> **Data for this task**:
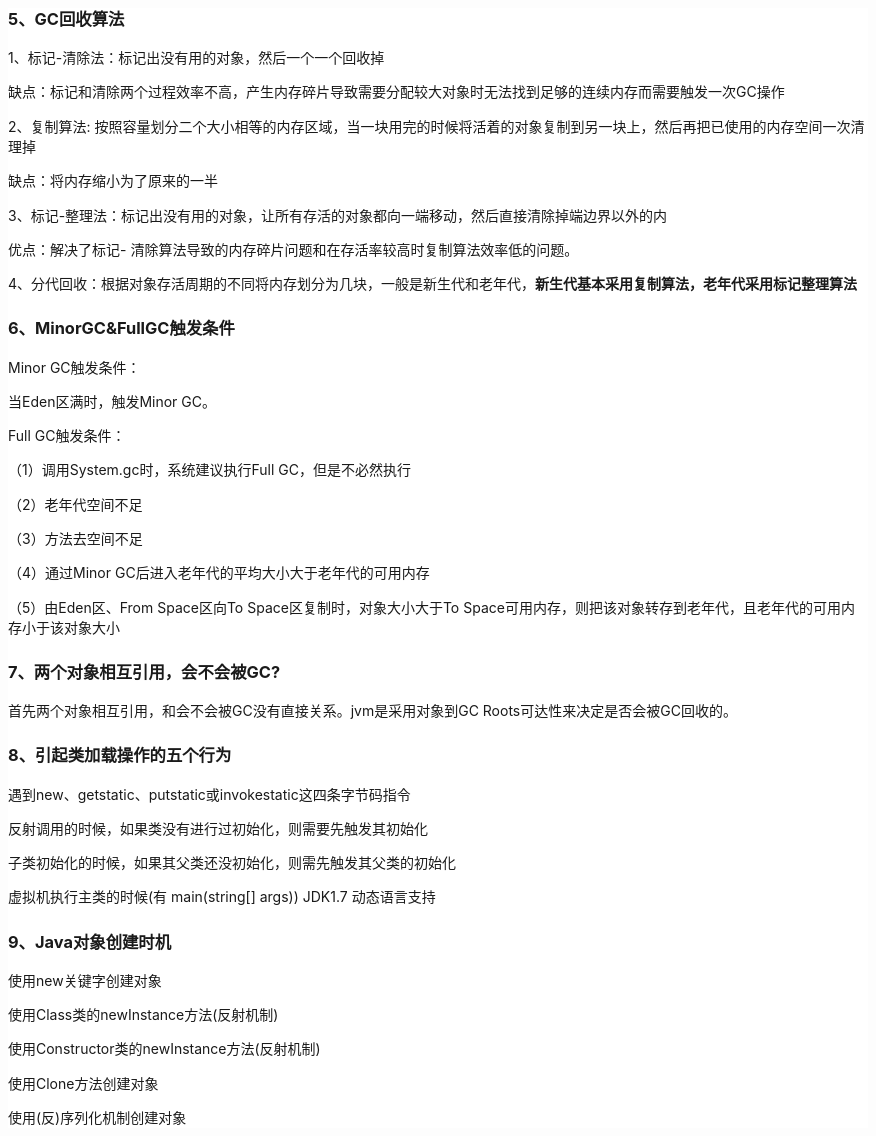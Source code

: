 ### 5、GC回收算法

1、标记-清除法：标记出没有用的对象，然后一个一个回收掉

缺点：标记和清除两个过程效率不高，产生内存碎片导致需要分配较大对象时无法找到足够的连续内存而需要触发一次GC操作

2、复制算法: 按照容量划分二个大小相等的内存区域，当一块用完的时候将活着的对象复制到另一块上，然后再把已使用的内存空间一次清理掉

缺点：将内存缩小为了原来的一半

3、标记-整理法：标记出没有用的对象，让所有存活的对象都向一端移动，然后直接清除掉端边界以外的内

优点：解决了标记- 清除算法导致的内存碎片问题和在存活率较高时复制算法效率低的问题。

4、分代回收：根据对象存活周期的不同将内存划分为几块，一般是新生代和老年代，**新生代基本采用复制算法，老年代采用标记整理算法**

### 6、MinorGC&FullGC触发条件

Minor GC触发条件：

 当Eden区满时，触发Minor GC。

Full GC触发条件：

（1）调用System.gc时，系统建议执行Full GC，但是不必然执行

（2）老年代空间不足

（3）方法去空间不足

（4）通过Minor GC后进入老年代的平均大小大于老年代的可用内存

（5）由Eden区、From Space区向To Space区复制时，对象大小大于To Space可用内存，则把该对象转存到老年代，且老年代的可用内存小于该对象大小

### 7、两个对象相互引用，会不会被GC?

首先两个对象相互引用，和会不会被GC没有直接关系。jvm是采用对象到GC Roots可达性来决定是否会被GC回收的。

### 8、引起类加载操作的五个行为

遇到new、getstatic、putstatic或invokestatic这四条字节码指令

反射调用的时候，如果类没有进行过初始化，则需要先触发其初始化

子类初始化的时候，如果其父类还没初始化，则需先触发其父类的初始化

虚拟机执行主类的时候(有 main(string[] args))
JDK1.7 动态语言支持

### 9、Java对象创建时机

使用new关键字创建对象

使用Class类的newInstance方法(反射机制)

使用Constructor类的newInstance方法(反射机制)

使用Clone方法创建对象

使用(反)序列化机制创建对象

> **What is expected**: In the entries above, copy the lines from the one that contains "### 9、Java对象创建时机" through the last line, exactly as they appear.

> **Answer section**:
### 9、Java对象创建时机

使用new关键字创建对象

使用Class类的newInstance方法(反射机制)

使用Constructor类的newInstance方法(反射机制)

使用Clone方法创建对象

使用(反)序列化机制创建对象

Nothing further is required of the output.